Thursday, December 4, 2008

Don't spread a discouraging meme

Let's not spread a discouraging meme by attributing it to Summers -- which will cause some people to defend the meme. Summers is a brilliant economist, Clinton's Treasury Secretary, past president of Harvard. If we tie this meme to Summers, and exaggerate it -- we're giving it his authority.
In fact Summers immediately apologized for saying something that could be misrepresented as discouraging. Let's take him at his word. The correct message is, "The President of Harvard wants more women in science and math."

I just posted this at

Wednesday, December 3, 2008

felix "spectacular imprudence"

http://www.nytimes.com/2007/06/10/magazine/10wwln-summers-t.html?_r=1
“I think it was, in retrospect, an act of spectacular imprudence,” [....] He still maintains that some critics mischaracterized his remarks, but the bottom line is that girls around the world came to think that the president of Harvard believed they couldn’t be scientists. “There are enormous benefits to being a leader of a major institution, but there are also costs and limitations,” he continued. “I thought I could have it both ways, and I was wrong.”

---------------------

 [M]aking globalization work for the masses — has become the central economic issue of the day in Summers’s mind.
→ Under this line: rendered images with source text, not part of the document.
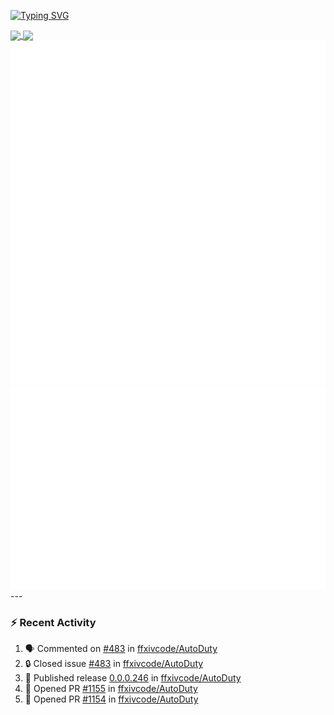 [![Typing SVG](https://readme-typing-svg.demolab.com?font=Fira+Code&duration=1000&pause=1000&multiline=true&repeat=false&width=435&lines=Simon+Latusek+%7C+Gameplay+Engineer)](https://git.io/typing-svg)

<a href="https://github.com/anuraghazra/github-readme-stats">
  <img height=200 align="center" src="https://github-readme-stats.vercel.app/api?username=erdelf&theme=radical" />
</a>
<a href="https://github.com/anuraghazra/convoychat">
  <img height=200 align="center" src="https://streak-stats.demolab.com?user=erdelf&theme=radical&mode=weekly" />
</a>

<picture>
  <img src="/github-metrics.svg" alt="Metrics">
</picture>

<picture>
  <img src="/github-metrics-achievements.svg" alt="Achievements">
</picture>
---

### :zap: Recent Activity
<!--START_SECTION:activity-->
1. 🗣 Commented on [#483](https://github.com/ffxivcode/AutoDuty/issues/483#issuecomment-3416250979) in [ffxivcode/AutoDuty](https://github.com/ffxivcode/AutoDuty)
2. 🔒 Closed issue [#483](https://github.com/ffxivcode/AutoDuty/issues/483) in [ffxivcode/AutoDuty](https://github.com/ffxivcode/AutoDuty)
3. 🚀 Published release [0.0.0.246](https://github.com/ffxivcode/AutoDuty/releases/tag/0.0.0.246) in [ffxivcode/AutoDuty](https://github.com/ffxivcode/AutoDuty)
4. 💪 Opened PR [#1155](undefined) in [ffxivcode/AutoDuty](https://github.com/ffxivcode/AutoDuty)
5. 💪 Opened PR [#1154](undefined) in [ffxivcode/AutoDuty](https://github.com/ffxivcode/AutoDuty)
<!--END_SECTION:activity-->

<!--
**erdelf/erdelf** is a ✨ _special_ ✨ repository because its `README.md` (this file) appears on your GitHub profile.

Here are some ideas to get you started:

- 🔭 I’m currently working on ...
- 🌱 I’m currently learning ...
- 👯 I’m looking to collaborate on ...
- 🤔 I’m looking for help with ...
- 💬 Ask me about ...
- 📫 How to reach me: ...
- 😄 Pronouns: ...
- ⚡ Fun fact: ...
-->
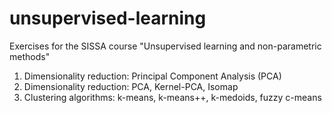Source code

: # unsupervised-learning
Exercises for the SISSA course "Unsupervised learning and non-parametric methods"

1) Dimensionality reduction: Principal Component Analysis (PCA)
2) Dimensionality reduction: PCA, Kernel-PCA, Isomap
3) Clustering algorithms: k-means, k-means++, k-medoids, fuzzy c-means
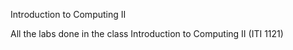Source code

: Introduction to Computing II

All the labs done in the class Introduction to Computing II (ITI 1121)

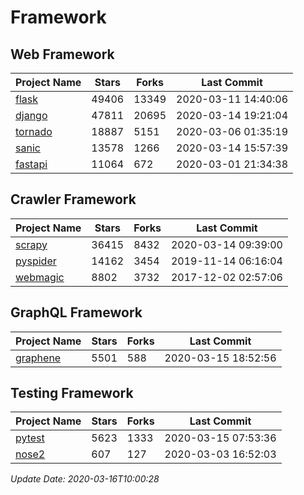 # Framework

## Web Framework

| Project Name | Stars | Forks | Last Commit |
| ------------ | ----- | ----- | ----------- |
| [flask](https://github.com/pallets/flask) | 49406 | 13349 | 2020-03-11 14:40:06 |
| [django](https://github.com/django/django) | 47811 | 20695 | 2020-03-14 19:21:04 |
| [tornado](https://github.com/tornadoweb/tornado) | 18887 | 5151 | 2020-03-06 01:35:19 |
| [sanic](https://github.com/huge-success/sanic) | 13578 | 1266 | 2020-03-14 15:57:39 |
| [fastapi](https://github.com/tiangolo/fastapi) | 11064 | 672 | 2020-03-01 21:34:38 |

## Crawler Framework

| Project Name | Stars | Forks | Last Commit |
| ------------ | ----- | ----- | ----------- |
| [scrapy](https://github.com/scrapy/scrapy) | 36415 | 8432 | 2020-03-14 09:39:00 |
| [pyspider](https://github.com/binux/pyspider) | 14162 | 3454 | 2019-11-14 06:16:04 |
| [webmagic](https://github.com/code4craft/webmagic) | 8802 | 3732 | 2017-12-02 02:57:06 |

## GraphQL Framework

| Project Name | Stars | Forks | Last Commit |
| ------------ | ----- | ----- | ----------- |
| [graphene](https://github.com/graphql-python/graphene) | 5501 | 588 | 2020-03-15 18:52:56 |

## Testing Framework

| Project Name | Stars | Forks | Last Commit |
| ------------ | ----- | ----- | ----------- |
| [pytest](https://github.com/pytest-dev/pytest) | 5623 | 1333 | 2020-03-15 07:53:36 |
| [nose2](https://github.com/nose-devs/nose2) | 607 | 127 | 2020-03-03 16:52:03 |

*Update Date: 2020-03-16T10:00:28*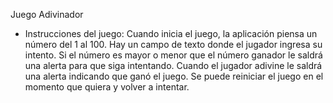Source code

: Juego Adivinador

- Instrucciones del juego: 
Cuando inicia el juego, la aplicación piensa un número del 1 al 100. Hay un campo de texto donde el jugador ingresa su intento. 
Si el número es mayor o menor que el número ganador le saldrá una alerta para que siga intentando. 
Cuando el jugador adivine le saldrá una alerta indicando que ganó el juego.
Se puede reiniciar el juego en el momento que quiera y volver a intentar.

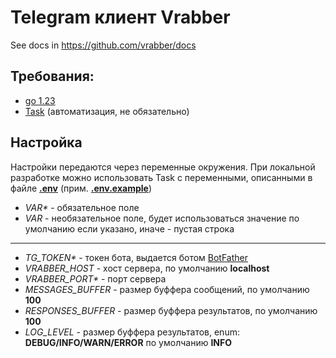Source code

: # Telegram клиент Vrabber

See docs in https://github.com/vrabber/docs

## Требования:
- [go 1.23](https://go.dev/dl/)
- [Task](https://taskfile.dev/installation/) (автоматизация, не обязательно)

## Настройка
Настройки передаются через переменные окружения. 
При локальной разработке можно использовать Task с переменными, 
описанными в файле **[.env](deploy/dev/.env)** (прим. **[.env.example](deploy/dev/.env.example)**)  

- _VAR*_ - обязательное поле
- _VAR_ - необязательное поле, будет использоваться значение по умолчанию 
если указано, иначе - пустая строка
<hr>

- _TG_TOKEN*_ - токен бота, выдается ботом [BotFather](https://t.me/BotFather)
- _VRABBER_HOST_ - хост сервера, по умолчанию **localhost**
- _VRABBER_PORT*_ - порт сервера
- _MESSAGES_BUFFER_ - размер буффера сообщений, по умолчанию **100**
- _RESPONSES_BUFFER_ - размер буффера результатов, по умолчанию **100**
- _LOG_LEVEL_ - размер буффера результатов, enum: **DEBUG/INFO/WARN/ERROR** по умолчанию **INFO**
And since his Harvard presidency ended [....] he has set out on a search for solutions. To him, it seems like a natural sequel to the policies he pushed in the 1990s.
http://www.nytimes.com/2007/06/10/magazine/10wwln-summers-t.html?_r=1

Tuesday, December 2, 2008

"the concept of a university or free inquiry.”

Need to verify this quote:

“Look, the truth cannot be offensive…People who storm

out of  a meeting …without providing arguments or evidence,

don’t get the concept of a university or free inquiry.” 

                    --- Steven Pinker (Harvard Crimson Interview) 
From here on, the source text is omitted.